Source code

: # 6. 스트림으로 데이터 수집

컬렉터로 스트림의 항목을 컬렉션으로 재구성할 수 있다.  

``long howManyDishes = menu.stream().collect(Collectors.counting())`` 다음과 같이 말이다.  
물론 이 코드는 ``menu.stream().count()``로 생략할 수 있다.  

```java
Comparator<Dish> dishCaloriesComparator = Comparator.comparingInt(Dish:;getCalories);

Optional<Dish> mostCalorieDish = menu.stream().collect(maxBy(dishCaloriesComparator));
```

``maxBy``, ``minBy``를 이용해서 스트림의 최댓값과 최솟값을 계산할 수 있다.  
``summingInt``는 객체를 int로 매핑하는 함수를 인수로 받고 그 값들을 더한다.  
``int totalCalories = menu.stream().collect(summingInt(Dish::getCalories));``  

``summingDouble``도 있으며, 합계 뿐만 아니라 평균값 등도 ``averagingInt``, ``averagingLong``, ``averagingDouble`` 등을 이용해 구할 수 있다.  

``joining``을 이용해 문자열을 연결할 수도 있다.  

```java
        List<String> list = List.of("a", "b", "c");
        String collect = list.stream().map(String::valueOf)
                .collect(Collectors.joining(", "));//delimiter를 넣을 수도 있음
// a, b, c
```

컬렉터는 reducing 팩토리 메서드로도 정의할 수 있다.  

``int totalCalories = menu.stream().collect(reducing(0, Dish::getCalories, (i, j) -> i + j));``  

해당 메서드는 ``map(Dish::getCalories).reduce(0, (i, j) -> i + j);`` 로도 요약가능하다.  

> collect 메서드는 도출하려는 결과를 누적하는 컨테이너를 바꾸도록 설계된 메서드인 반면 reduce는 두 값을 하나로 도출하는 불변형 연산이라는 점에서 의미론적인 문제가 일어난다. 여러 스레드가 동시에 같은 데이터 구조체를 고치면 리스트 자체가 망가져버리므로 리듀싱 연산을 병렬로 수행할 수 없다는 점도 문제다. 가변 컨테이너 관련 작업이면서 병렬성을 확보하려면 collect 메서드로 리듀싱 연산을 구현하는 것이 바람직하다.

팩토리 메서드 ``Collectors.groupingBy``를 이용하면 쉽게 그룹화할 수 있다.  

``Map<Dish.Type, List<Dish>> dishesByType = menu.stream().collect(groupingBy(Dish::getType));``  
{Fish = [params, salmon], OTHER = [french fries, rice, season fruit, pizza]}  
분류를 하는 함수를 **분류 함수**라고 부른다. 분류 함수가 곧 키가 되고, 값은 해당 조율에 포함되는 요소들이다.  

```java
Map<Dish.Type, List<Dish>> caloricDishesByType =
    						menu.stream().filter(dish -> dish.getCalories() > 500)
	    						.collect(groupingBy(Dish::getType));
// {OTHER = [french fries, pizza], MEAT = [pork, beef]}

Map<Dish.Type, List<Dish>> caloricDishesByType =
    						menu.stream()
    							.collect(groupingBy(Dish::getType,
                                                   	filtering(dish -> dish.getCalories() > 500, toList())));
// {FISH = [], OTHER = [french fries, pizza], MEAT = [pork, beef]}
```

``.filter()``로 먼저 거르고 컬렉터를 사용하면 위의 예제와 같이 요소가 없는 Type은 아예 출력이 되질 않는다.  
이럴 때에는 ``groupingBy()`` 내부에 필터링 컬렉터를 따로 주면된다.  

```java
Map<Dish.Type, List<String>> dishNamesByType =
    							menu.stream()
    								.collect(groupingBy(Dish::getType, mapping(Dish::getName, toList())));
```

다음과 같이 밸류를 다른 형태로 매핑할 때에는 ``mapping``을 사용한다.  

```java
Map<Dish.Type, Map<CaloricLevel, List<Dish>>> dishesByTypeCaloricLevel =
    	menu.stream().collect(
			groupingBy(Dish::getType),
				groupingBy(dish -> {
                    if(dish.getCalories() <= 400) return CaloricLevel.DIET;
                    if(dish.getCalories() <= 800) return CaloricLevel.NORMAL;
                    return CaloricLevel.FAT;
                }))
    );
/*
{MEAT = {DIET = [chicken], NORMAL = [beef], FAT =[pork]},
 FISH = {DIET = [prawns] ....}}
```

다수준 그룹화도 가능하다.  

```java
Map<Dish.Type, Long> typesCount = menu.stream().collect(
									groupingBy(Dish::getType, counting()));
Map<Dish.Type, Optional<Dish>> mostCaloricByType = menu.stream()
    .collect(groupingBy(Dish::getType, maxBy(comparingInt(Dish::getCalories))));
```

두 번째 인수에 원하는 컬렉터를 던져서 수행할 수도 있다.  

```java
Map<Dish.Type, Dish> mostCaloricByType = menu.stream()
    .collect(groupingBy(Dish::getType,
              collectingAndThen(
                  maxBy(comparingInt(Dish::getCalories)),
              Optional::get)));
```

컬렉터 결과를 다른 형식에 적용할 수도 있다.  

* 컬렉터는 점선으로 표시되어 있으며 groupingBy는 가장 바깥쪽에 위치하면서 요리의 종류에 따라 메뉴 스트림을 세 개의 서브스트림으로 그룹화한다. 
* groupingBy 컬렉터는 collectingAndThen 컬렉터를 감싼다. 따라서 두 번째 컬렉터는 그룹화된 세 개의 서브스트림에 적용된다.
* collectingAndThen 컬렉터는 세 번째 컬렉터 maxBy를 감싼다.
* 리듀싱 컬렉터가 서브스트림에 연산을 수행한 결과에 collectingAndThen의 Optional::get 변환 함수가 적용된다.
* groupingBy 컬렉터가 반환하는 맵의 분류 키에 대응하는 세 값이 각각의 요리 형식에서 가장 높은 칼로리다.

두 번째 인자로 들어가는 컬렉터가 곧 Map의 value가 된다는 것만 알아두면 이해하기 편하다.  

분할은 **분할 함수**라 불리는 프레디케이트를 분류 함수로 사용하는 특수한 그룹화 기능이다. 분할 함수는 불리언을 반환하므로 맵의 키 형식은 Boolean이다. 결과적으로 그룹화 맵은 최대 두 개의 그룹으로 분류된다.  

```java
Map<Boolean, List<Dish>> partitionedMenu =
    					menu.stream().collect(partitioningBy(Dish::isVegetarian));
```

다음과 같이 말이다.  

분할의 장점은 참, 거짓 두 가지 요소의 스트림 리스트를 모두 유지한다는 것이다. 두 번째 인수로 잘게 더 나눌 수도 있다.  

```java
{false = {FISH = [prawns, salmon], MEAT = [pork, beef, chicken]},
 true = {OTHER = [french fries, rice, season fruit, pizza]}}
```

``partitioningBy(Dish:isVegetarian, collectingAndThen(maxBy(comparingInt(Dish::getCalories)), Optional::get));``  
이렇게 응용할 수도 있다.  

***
● ● ●
YOUR INSTRUCTIONS = Give the data back in full, exactly as written.

EXPECTED ANSWER =
Source code

: # 6. 스트림으로 데이터 수집

컬렉터로 스트림의 항목을 컬렉션으로 재구성할 수 있다.  

``long howManyDishes = menu.stream().collect(Collectors.counting())`` 다음과 같이 말이다.  
물론 이 코드는 ``menu.stream().count()``로 생략할 수 있다.  

```java
Comparator<Dish> dishCaloriesComparator = Comparator.comparingInt(Dish:;getCalories);

Optional<Dish> mostCalorieDish = menu.stream().collect(maxBy(dishCaloriesComparator));
```

``maxBy``, ``minBy``를 이용해서 스트림의 최댓값과 최솟값을 계산할 수 있다.  
``summingInt``는 객체를 int로 매핑하는 함수를 인수로 받고 그 값들을 더한다.  
``int totalCalories = menu.stream().collect(summingInt(Dish::getCalories));``  

``summingDouble``도 있으며, 합계 뿐만 아니라 평균값 등도 ``averagingInt``, ``averagingLong``, ``averagingDouble`` 등을 이용해 구할 수 있다.  

``joining``을 이용해 문자열을 연결할 수도 있다.  

```java
        List<String> list = List.of("a", "b", "c");
        String collect = list.stream().map(String::valueOf)
                .collect(Collectors.joining(", "));//delimiter를 넣을 수도 있음
// a, b, c
```

컬렉터는 reducing 팩토리 메서드로도 정의할 수 있다.  

``int totalCalories = menu.stream().collect(reducing(0, Dish::getCalories, (i, j) -> i + j));``  

해당 메서드는 ``map(Dish::getCalories).reduce(0, (i, j) -> i + j);`` 로도 요약가능하다.  

> collect 메서드는 도출하려는 결과를 누적하는 컨테이너를 바꾸도록 설계된 메서드인 반면 reduce는 두 값을 하나로 도출하는 불변형 연산이라는 점에서 의미론적인 문제가 일어난다. 여러 스레드가 동시에 같은 데이터 구조체를 고치면 리스트 자체가 망가져버리므로 리듀싱 연산을 병렬로 수행할 수 없다는 점도 문제다. 가변 컨테이너 관련 작업이면서 병렬성을 확보하려면 collect 메서드로 리듀싱 연산을 구현하는 것이 바람직하다.

팩토리 메서드 ``Collectors.groupingBy``를 이용하면 쉽게 그룹화할 수 있다.  

``Map<Dish.Type, List<Dish>> dishesByType = menu.stream().collect(groupingBy(Dish::getType));``  
{Fish = [params, salmon], OTHER = [french fries, rice, season fruit, pizza]}  
분류를 하는 함수를 **분류 함수**라고 부른다. 분류 함수가 곧 키가 되고, 값은 해당 조율에 포함되는 요소들이다.  

```java
Map<Dish.Type, List<Dish>> caloricDishesByType =
    						menu.stream().filter(dish -> dish.getCalories() > 500)
	    						.collect(groupingBy(Dish::getType));
// {OTHER = [french fries, pizza], MEAT = [pork, beef]}

Map<Dish.Type, List<Dish>> caloricDishesByType =
    						menu.stream()
    							.collect(groupingBy(Dish::getType,
                                                   	filtering(dish -> dish.getCalories() > 500, toList())));
// {FISH = [], OTHER = [french fries, pizza], MEAT = [pork, beef]}
```

``.filter()``로 먼저 거르고 컬렉터를 사용하면 위의 예제와 같이 요소가 없는 Type은 아예 출력이 되질 않는다.  
이럴 때에는 ``groupingBy()`` 내부에 필터링 컬렉터를 따로 주면된다.  

```java
Map<Dish.Type, List<String>> dishNamesByType =
    							menu.stream()
    								.collect(groupingBy(Dish::getType, mapping(Dish::getName, toList())));
```

다음과 같이 밸류를 다른 형태로 매핑할 때에는 ``mapping``을 사용한다.  

```java
Map<Dish.Type, Map<CaloricLevel, List<Dish>>> dishesByTypeCaloricLevel =
    	menu.stream().collect(
			groupingBy(Dish::getType),
				groupingBy(dish -> {
                    if(dish.getCalories() <= 400) return CaloricLevel.DIET;
                    if(dish.getCalories() <= 800) return CaloricLevel.NORMAL;
                    return CaloricLevel.FAT;
                }))
    );
/*
{MEAT = {DIET = [chicken], NORMAL = [beef], FAT =[pork]},
 FISH = {DIET = [prawns] ....}}
```

다수준 그룹화도 가능하다.  

```java
Map<Dish.Type, Long> typesCount = menu.stream().collect(
									groupingBy(Dish::getType, counting()));
Map<Dish.Type, Optional<Dish>> mostCaloricByType = menu.stream()
    .collect(groupingBy(Dish::getType, maxBy(comparingInt(Dish::getCalories))));
```

두 번째 인수에 원하는 컬렉터를 던져서 수행할 수도 있다.  

```java
Map<Dish.Type, Dish> mostCaloricByType = menu.stream()
    .collect(groupingBy(Dish::getType,
              collectingAndThen(
                  maxBy(comparingInt(Dish::getCalories)),
              Optional::get)));
```

컬렉터 결과를 다른 형식에 적용할 수도 있다.  

* 컬렉터는 점선으로 표시되어 있으며 groupingBy는 가장 바깥쪽에 위치하면서 요리의 종류에 따라 메뉴 스트림을 세 개의 서브스트림으로 그룹화한다. 
* groupingBy 컬렉터는 collectingAndThen 컬렉터를 감싼다. 따라서 두 번째 컬렉터는 그룹화된 세 개의 서브스트림에 적용된다.
* collectingAndThen 컬렉터는 세 번째 컬렉터 maxBy를 감싼다.
* 리듀싱 컬렉터가 서브스트림에 연산을 수행한 결과에 collectingAndThen의 Optional::get 변환 함수가 적용된다.
* groupingBy 컬렉터가 반환하는 맵의 분류 키에 대응하는 세 값이 각각의 요리 형식에서 가장 높은 칼로리다.

두 번째 인자로 들어가는 컬렉터가 곧 Map의 value가 된다는 것만 알아두면 이해하기 편하다.  

분할은 **분할 함수**라 불리는 프레디케이트를 분류 함수로 사용하는 특수한 그룹화 기능이다. 분할 함수는 불리언을 반환하므로 맵의 키 형식은 Boolean이다. 결과적으로 그룹화 맵은 최대 두 개의 그룹으로 분류된다.  

```java
Map<Boolean, List<Dish>> partitionedMenu =
    					menu.stream().collect(partitioningBy(Dish::isVegetarian));
```

다음과 같이 말이다.  

분할의 장점은 참, 거짓 두 가지 요소의 스트림 리스트를 모두 유지한다는 것이다. 두 번째 인수로 잘게 더 나눌 수도 있다.  

```java
{false = {FISH = [prawns, salmon], MEAT = [pork, beef, chicken]},
 true = {OTHER = [french fries, rice, season fruit, pizza]}}
```

``partitioningBy(Dish:isVegetarian, collectingAndThen(maxBy(comparingInt(Dish::getCalories)), Optional::get));``  
이렇게 응용할 수도 있다.  

***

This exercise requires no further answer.